*Your task*:
Among the records that follow, find the line with "- Mission to Mars" and the line with "and Paragraph Text.". Set down those lines and all lines between them exactly, without adding anything.
*** Data to examine Section Begins ***
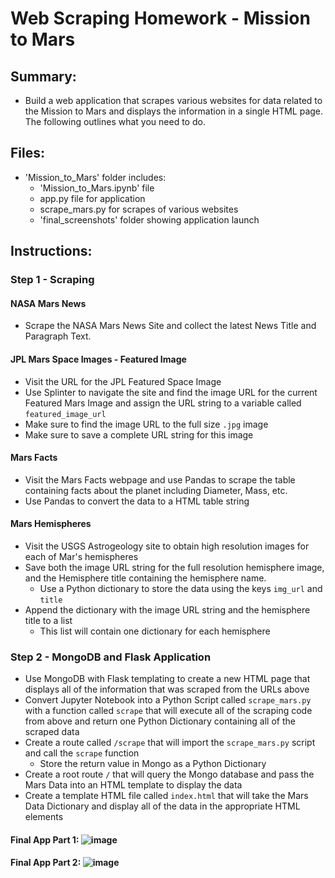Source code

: # Web Scraping Homework - Mission to Mars

## Summary:
* Build a web application that scrapes various websites for data related to the Mission to Mars and displays the information in a single HTML page. The following outlines what you need to do.

## Files: 
* 'Mission_to_Mars' folder includes:
    * 'Mission_to_Mars.ipynb' file
    * app.py file for application
    * scrape_mars.py for scrapes of various websites
    * 'final_screenshots' folder showing application launch

## Instructions:

### Step 1 - Scraping

#### NASA Mars News
* Scrape the NASA Mars News Site and collect the latest News Title and Paragraph Text.

#### JPL Mars Space Images - Featured Image
* Visit the URL for the JPL Featured Space Image
* Use Splinter to navigate the site and find the image URL for the current Featured Mars Image and assign the URL string to a variable called `featured_image_url`
* Make sure to find the image URL to the full size `.jpg` image
* Make sure to save a complete URL string for this image

#### Mars Facts
* Visit the Mars Facts webpage and use Pandas to scrape the table containing facts about the planet including Diameter, Mass, etc.
* Use Pandas to convert the data to a HTML table string

#### Mars Hemispheres
* Visit the USGS Astrogeology site to obtain high resolution images for each of Mar's hemispheres
* Save both the image URL string for the full resolution hemisphere image, and the Hemisphere title containing the hemisphere name. 
    * Use a Python dictionary to store the data using the keys `img_url` and `title`
* Append the dictionary with the image URL string and the hemisphere title to a list
    * This list will contain one dictionary for each hemisphere

### Step 2 - MongoDB and Flask Application

* Use MongoDB with Flask templating to create a new HTML page that displays all of the information that was scraped from the URLs above
* Convert Jupyter Notebook into a Python Script called `scrape_mars.py` with a function called `scrape` that will execute all of the scraping code from above and return one Python Dictionary containing all of the scraped data
* Create a route called `/scrape` that will import the `scrape_mars.py` script and call the `scrape` function
    * Store the return value in Mongo as a Python Dictionary
* Create a root route `/` that will query the Mongo database and pass the Mars Data into an HTML template to display the data
* Create a template HTML file called `index.html` that will take the Mars Data Dictionary and display all of the data in the appropriate HTML elements

#### Final App Part 1: ![image](https://user-images.githubusercontent.com/72557712/120234117-86b3d900-c214-11eb-8a1b-cf8e34327458.png)

#### Final App Part 2: ![image](https://user-images.githubusercontent.com/72557712/120234152-9cc19980-c214-11eb-9f88-c2d7f61be910.png)


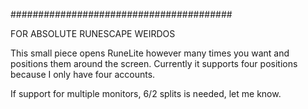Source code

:########################################

FOR ABSOLUTE RUNESCAPE WEIRDOS

This small piece opens RuneLite however many times you want and positions them around the screen. 
Currently it supports four positions because I only have four accounts. 

If support for multiple monitors, 6/2 splits is needed, let me know. 
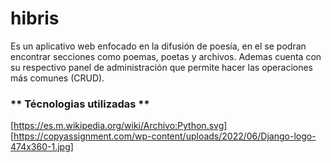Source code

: # **hibris**

Es un aplicativo web enfocado en la difusión de poesía, en el se podran encontrar secciones como poemas, poetas y archivos. Ademas cuenta con su respectivo panel de administración que permite hacer las operaciones más comunes (CRUD).

### ** Técnologias utilizadas **

[https://es.m.wikipedia.org/wiki/Archivo:Python.svg]
[https://copyassignment.com/wp-content/uploads/2022/06/Django-logo-474x360-1.jpg] 

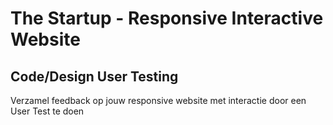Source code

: # The Startup - Responsive Interactive Website 

## Code/Design User Testing

Verzamel feedback op jouw responsive website met interactie door een User Test te doen

<!--
User test opzxetten en uitvoeren(sprint 5)

Zero state testen

-->

<!--
Voor deze Code/Design-review ga je de interactie(s) van jouw website testen met drie gebruikers. Tijdens deze review leer je hoe je een gebruikerstest opzet en ontdek je waarom dit zo waardevol (en leuk!) is.  

## User Testing

Het ontwerpen van een goede gebruikerservaring (UX) gaat niet alleen over iets bouwen dat werkt, maar vooral over iets maken dat intuïtief en prettig te gebruiken is. Misschien denk je dat jouw micro-interactie perfect is – alles functioneert precies zoals jij het had bedacht – maar hoe ervaart een gebruiker jouw werk? Om dat te ontdekken, gebruik je user testing. Het doel is om te achterhalen hoe een echte gebruiker – iemand die jouw code niet kent – jouw werk ervaart.  

Vaak hoor je van vrienden of klasgenoten alleen wat er goed is. Dat is fijn, maar daar leer je niet veel van. De meest waardevolle inzichten komen juist voort uit opbouwende feedback. Het kan pijnlijk zijn om te zien dat een gebruiker vastloopt, maar dit biedt kansen om je werk te verbeteren. User testing is een methode om je prototype te testen met echte gebruikers. Het doel is niet om aan te tonen dat je ontwerp perfect is, maar om te begrijpen hoe gebruikers ermee omgaan:  

- Begrijpen ze meteen wat ze moeten doen?  
- Kunnen ze de interactie uitvoeren zonder uitleg?  
- Lopen ze ergens vast of raken ze gefrustreerd?  

Tijdens een gebruikerstest observeer je hoe iemand jouw website gebruikt, zonder in te grijpen. Het is belangrijk om niet in de valkuil te trappen waarin je uitlegt wat er moet gebeuren. Laat de gebruiker worstelen als dat nodig is – dát zijn de momenten waarop je leert!  

## Aanpak

Voordat je gaat testen maak je eerst een testplan. Zo zorg je ervoor dat je goed weet wat je wil testen en dat je niets vergeet tijdens een test. 

Daarna ga je jouw interactie 3 keer testen met verschillende gebruikers. Na de test verwerk je de resultaten in issues, pas je je code aan en ga je meteen nog een keer testen om te zien of je interface is verbeterd...

### Een testplan opzetten
Met een testplan zorg je ervoor dat je precies weet wat je wil testen. Een goed testplan zorgt er ook voor dat je een test meerdere keren op dezelfde manier kan uitvoeren zodat je de resultaten met elkaar kan vergelijken. (Belangrijk als je een kwalitatief- of kwantitatiefonderzoek doet.)

Een testplan bestaat uit een lijst taken en user stories die je wil testen. Voor elke taak en user story schrijf je een scenario. Het scenario moet je eerst proef-testen om te checken of het klopt en duidelijk is. Daarna kan je de echte test doen ...

#### Van user story naar scenario's
Schrijf voor je gekozen user story een scenario. Dit scenario biedt context en details over de situatie waarin de gebruiker zich bevindt. Bijvoorbeeld:  

   > **User story:** Als toekomstige student wil ik mij aanmelden voor de opleiding FDND, zodat ik komend schooljaar van start kan bij deze Associate degree op de HvA.  
   >  
   > **Scenario:** Je hebt een niveau 4-diploma en na veel onderzoek heb je besloten een Associate degree bij de HvA te gaan volgen. Je bent momenteel op de website van de opleiding Front-end Design and Development, de opleiding waar je volgend jaar wil gaan studeren. Schrijf je in voor toelating tot deze studie.  

#### Proef-test de scenario’s  
Test je scenario’s op een echt persoon om te bepalen of gebruikers voldoende context hebben om de taken uit te voeren. Pas onduidelijkheden aan en herhaal de proef-test totdat het scenario helder is. Voer de proef-test uit met een medestudent.  

### Testen, testen, testen  
Nu je weet wat je wilt testen, voer je de tests uit met minimaal drie gebruikers. Dit kunnen docenten, mentoren of medestudenten zijn. Een gebruikerstest is het meest waardevol wanneer je test met iemand die weinig tot niets weet over jouw project en die je niet goed kent. Als je met een medestudent test, kies dan bij voorkeur iemand die niet aan hetzelfde project werkt en met wie je niet vaak samenwerkt.

Vertel de gebruiker eerst het scenario en vraag of het duidelijk is. Nu kan de test beginnen. Let tijdens het testen op de volgende punten:  
- **Moedig gebruikers aan om hardop te denken:** Laat ze hun gedachten uitspreken terwijl ze de taak uitvoeren. 
![Thinking alout](usertest-thinking-alout.png)
- **Blijf neutraal:** Beïnvloed gebruikers niet.  
![Stay neutral](usertest-stay-neutral.png)
- **Observeer zonder in te grijpen:** Het is verleidelijk om uitleg te geven als je ziet dat iemand vastloopt, maar juist door te observeren ontdek je waar je ontwerp tekortschiet.  
- **Stel open vragen:** Als een gebruiker iets vraagt, beantwoord dan niet direct, maar vraag door. Bijvoorbeeld:  
  >Gebruiker: *Moet ik op deze knop klikken?*  
  >Jij: *Wat denk je dat er gebeurt als je erop klikt?*

  ![Answer questions with question](usertest-answer-questions-width-questions.png)


### Verwerken van testresultaten  
Vat je testplan samen en verwerk de resultaten in de eerder aangemaakte issue genaamd *User Story*. Noteer wat goed ging en wat nog verbeterd kan worden. Vaak komen de meest waardevolle inzichten uit onverwachte verbeterpunten. Dit zijn momenten waarop je denkt: *Hoe heb ik dit kunnen missen?* 

Verwerk je bevindingen in code en test meteen nog een keer. Is het gelukt om de interactie te verbeteren?

## Testen bij een volgend project  
Het kan gebeuren dat de testresultaten je dwingen om de structuur van je website opnieuw te ontwerpen. Dit kan frustrerend zijn, maar door in een vroeg stadium te testen voorkom je dat je grote aanpassingen moet doen wanneer je al verder gevorderd bent. Hoe eerder je test, hoe beter! Zoals usability-expert Steve Krug zegt:  

> "Start earlier than you think makes sense."

### Bronnen
- [Rocket Surgery Made Easy - Steve Krug](https://sensible.com/rocket-surgery-made-easy/)

-->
*** Data to examine Section Ends ***
*Written solution*:
: # Web Scraping Homework - Mission to Mars

## Summary:
* Build a web application that scrapes various websites for data related to the Mission to Mars and displays the information in a single HTML page. The following outlines what you need to do.

## Files: 
* 'Mission_to_Mars' folder includes:
    * 'Mission_to_Mars.ipynb' file
    * app.py file for application
    * scrape_mars.py for scrapes of various websites
    * 'final_screenshots' folder showing application launch

## Instructions:

### Step 1 - Scraping

#### NASA Mars News
* Scrape the NASA Mars News Site and collect the latest News Title and Paragraph Text.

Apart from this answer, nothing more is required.